** Records to use follows **

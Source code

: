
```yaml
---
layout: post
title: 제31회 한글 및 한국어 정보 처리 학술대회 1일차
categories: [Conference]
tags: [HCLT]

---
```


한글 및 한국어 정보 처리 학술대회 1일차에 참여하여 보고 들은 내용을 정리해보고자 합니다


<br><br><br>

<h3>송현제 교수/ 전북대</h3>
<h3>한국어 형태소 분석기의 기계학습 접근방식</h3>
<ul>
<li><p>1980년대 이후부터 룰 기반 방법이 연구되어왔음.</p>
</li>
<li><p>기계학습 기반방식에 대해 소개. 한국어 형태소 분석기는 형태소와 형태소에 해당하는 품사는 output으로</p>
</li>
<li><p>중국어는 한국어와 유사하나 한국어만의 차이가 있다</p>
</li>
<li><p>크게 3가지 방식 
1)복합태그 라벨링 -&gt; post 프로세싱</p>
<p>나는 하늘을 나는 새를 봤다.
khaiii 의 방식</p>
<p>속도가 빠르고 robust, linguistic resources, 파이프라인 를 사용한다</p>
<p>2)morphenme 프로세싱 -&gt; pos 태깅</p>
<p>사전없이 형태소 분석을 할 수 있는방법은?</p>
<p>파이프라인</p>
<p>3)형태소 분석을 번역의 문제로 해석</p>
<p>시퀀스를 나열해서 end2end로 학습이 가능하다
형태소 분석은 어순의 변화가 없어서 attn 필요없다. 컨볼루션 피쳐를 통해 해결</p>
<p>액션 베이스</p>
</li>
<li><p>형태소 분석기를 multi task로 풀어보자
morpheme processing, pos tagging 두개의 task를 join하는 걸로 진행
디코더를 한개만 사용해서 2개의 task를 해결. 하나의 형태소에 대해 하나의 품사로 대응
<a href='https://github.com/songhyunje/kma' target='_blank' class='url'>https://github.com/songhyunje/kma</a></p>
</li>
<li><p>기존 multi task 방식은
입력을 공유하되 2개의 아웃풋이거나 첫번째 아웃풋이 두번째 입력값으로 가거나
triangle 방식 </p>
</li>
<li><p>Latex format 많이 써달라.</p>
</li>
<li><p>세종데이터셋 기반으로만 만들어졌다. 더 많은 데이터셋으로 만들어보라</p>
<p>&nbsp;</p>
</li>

** End of Records to use **
** Records to use follows **

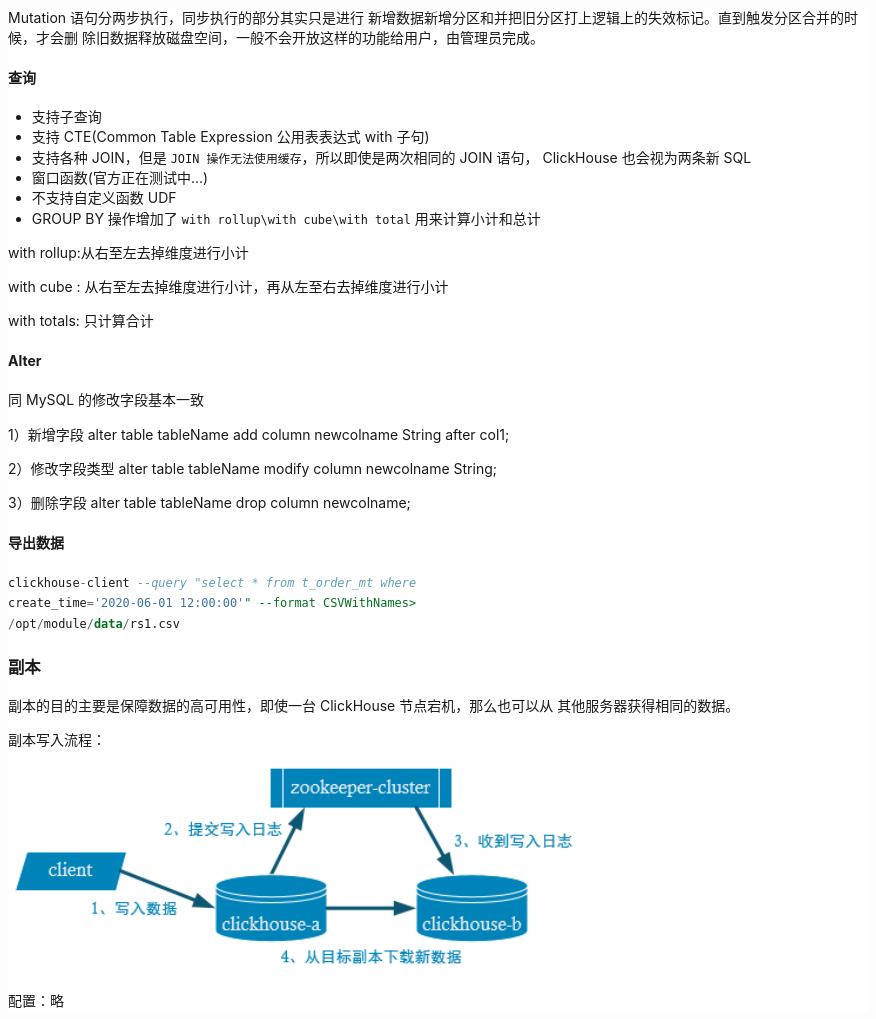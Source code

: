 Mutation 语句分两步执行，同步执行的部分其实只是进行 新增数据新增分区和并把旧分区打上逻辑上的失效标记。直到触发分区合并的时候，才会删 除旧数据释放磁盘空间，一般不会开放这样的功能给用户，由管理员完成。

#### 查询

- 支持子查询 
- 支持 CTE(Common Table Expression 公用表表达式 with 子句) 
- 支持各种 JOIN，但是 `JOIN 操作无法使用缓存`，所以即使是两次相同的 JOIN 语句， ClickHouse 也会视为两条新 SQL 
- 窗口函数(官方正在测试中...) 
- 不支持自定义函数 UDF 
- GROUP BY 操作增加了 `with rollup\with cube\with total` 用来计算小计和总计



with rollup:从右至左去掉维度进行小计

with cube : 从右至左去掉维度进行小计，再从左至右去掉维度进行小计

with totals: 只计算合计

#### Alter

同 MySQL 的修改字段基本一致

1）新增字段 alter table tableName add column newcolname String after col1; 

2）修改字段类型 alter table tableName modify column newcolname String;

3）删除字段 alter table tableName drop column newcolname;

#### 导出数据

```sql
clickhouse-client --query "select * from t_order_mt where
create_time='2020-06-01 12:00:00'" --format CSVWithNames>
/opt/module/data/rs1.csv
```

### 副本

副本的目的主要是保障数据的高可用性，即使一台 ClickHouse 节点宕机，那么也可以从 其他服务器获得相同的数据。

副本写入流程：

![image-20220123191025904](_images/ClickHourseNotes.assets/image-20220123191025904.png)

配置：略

** End of Records to use **

> [What you have to do]: Gather from the data above every line with the string "column".

> [Answer for this exercise]:
1）新增字段 alter table tableName add column newcolname String after col1; 
2）修改字段类型 alter table tableName modify column newcolname String;
3）删除字段 alter table tableName drop column newcolname;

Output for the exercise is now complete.